I grew up in a small town. Its name was Phoenix, and even though it had 439,170 people by the time I was four years old, in 1960, it still seemed like a place I could wrap my arms around and carry with me, just like the little towns in the movies. We lived near Cypress Street and Third Avenue, about a mile from the border of downtown. The houses faced the street, many had porches, the lawns were lush, the shade inviting.
My friends and I stashed fallen oranges and rolled them out into the rush-hour traffic on Third and Fifth — back then, before the Willo Soviet tried to wall off this neighborhood, these streets had three lanes each and carried substantial traffic twice a day, people going to and from work downtown. The oranges were also useful in friendly alley fights; more serious conflict escalated from dirt clods to rocks. Oh, we also ate them, because everyone had citrus trees in their yards and it was a quick drive out to the groves, where boxes of oranges could be purchased at roadside stands surrounded by the lavish bounty of the Salt River Valley. Some days we lay under the trees at Paperboys' Island, a pocket park at Third and Holly, and just stared into the cobalt sky, dreaming the dreams of young boys.
By the time I was eight, I was mobile and free, within limits. Specifically, I could ride my bike from Thomas to Roosevelt and Third Street to Fifteenth Avenue. It was an amazing landscape for a child. The library, art museum and Heard Museum were there.

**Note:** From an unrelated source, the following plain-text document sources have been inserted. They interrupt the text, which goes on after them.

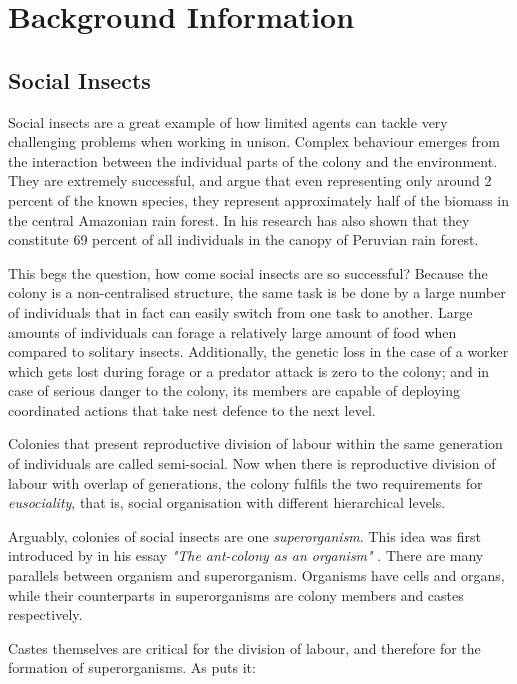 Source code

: \chapter{Background Information}
\label{ch:background-information}

\section {Social Insects}

Social insects are a great example of how limited agents can tackle very challenging problems when working in unison. Complex behaviour emerges from the interaction between the individual parts of the colony and the environment. They are extremely successful, and \citeauthor{Fittkau1973} argue that even representing only around 2 percent of the known species, they represent approximately  half of the biomass in the central Amazonian rain forest. In his research \citeauthor{erwin1989} has also shown that they constitute 69 percent of all individuals in the canopy of Peruvian rain forest.

This begs the question, how come social insects are so successful? Because the colony is a non-centralised structure, the same task is be done by a large number of individuals that in fact can easily switch from one task to another. Large amounts of individuals can forage a relatively large amount of food when compared to solitary insects. Additionally, the genetic loss in the case of a worker which gets lost during forage or a predator attack is zero to the colony; and in case of serious danger to the colony, its members are capable of deploying coordinated actions that take nest defence to the next level.

Colonies that present reproductive division of labour within the same generation of individuals are called semi-social. Now when there is reproductive division of labour with overlap of generations, the colony fulfils the two requirements for \emph{eusociality}, that is, social organisation with different hierarchical levels.   

Arguably, colonies of social insects are one \emph{superorganism}. This idea was first introduced by \citeauthor{JMOR:JMOR1050220206} in his essay \emph{"The ant-colony as an organism"} \cite{JMOR:JMOR1050220206}. There are many parallels between organism and superorganism. Organisms have cells and organs, while their counterparts in superorganisms are colony members and castes respectively. 

Castes themselves are critical for the division of labour, and therefore for the formation of superorganisms. As \citeauthor{citeulike:3731267} puts it:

Soda fountains proliferated at drug stores, from the Rexall on Roosevelt and Third Avenue to Ryan-Evans at Seventh and McDowell to shops on Central. Every gas station had a drinking fountain with cold water, an essential for young desert rats. The firefighters at the old Station 4 on First Street and Moreland, as well as the Encanto/Seventh Ave. station indulged us. We bugged the people at Channel 12 and Channel 5 (Wallace & Ladmo's home!) for old reels of commercials — the apex of our ubiquitous trash picking. Encanto Park was a favorite hangout; it was where I decided I wasn't cut out to be a fisherman, but that didn't stop me from endless fishing journeys to the lagoons. The lovely moderne Palms Theater at Central and Virginia offered movies if we didn't want to hitch a ride downtown.
This part of the city was dense then with businesses. This was long before entire blocks were bulldozed or turned into dead space by parking garages. The buildings on the northeast and southeast corners of Seventh Avenue and McDowell, for example, were chock-full of small businesses. So was today's mostly empty Gold Spot — I got my hair cut there by Otis Kenilworth. Downtown was still the busiest shopping district in the state, followed by Park Central mall — both bracketing our neighborhood. I wasn't as fortunate as someone born a few years younger to sample the old city, but it was still pretty intact in the early and mid-1960s.
The big Valley Bank sign turned atop the art deco tower and other neon signaled downtown. Among the downtown landmarks was the Hotel Westward Ho, with its famed Thunderbird Room, where presidents stayed well into the 1960s. The skyscrapers going up along Central seemed signs of progress, not incoherent planning. I watched so many of them being built. My grandmother and I took the bus to shop downtown or at Park Central. This daughter of the frontier "traded," as she put it, at the small A.J. Bayless store at Central and Moreland. Just west were the shady median parks along Moreland and Portland, two of the few City Beautiful Movement touches Phoenix received. The parkways were lined by lushly landscaped apartment buildings. Every day, we drove downtown at 5 p.m. to pick up my mother at the Greater Arizona Savings Building, where the Interstate Stream Commission had its offices. It was amazing to see the crowds on the streets, just like a big city.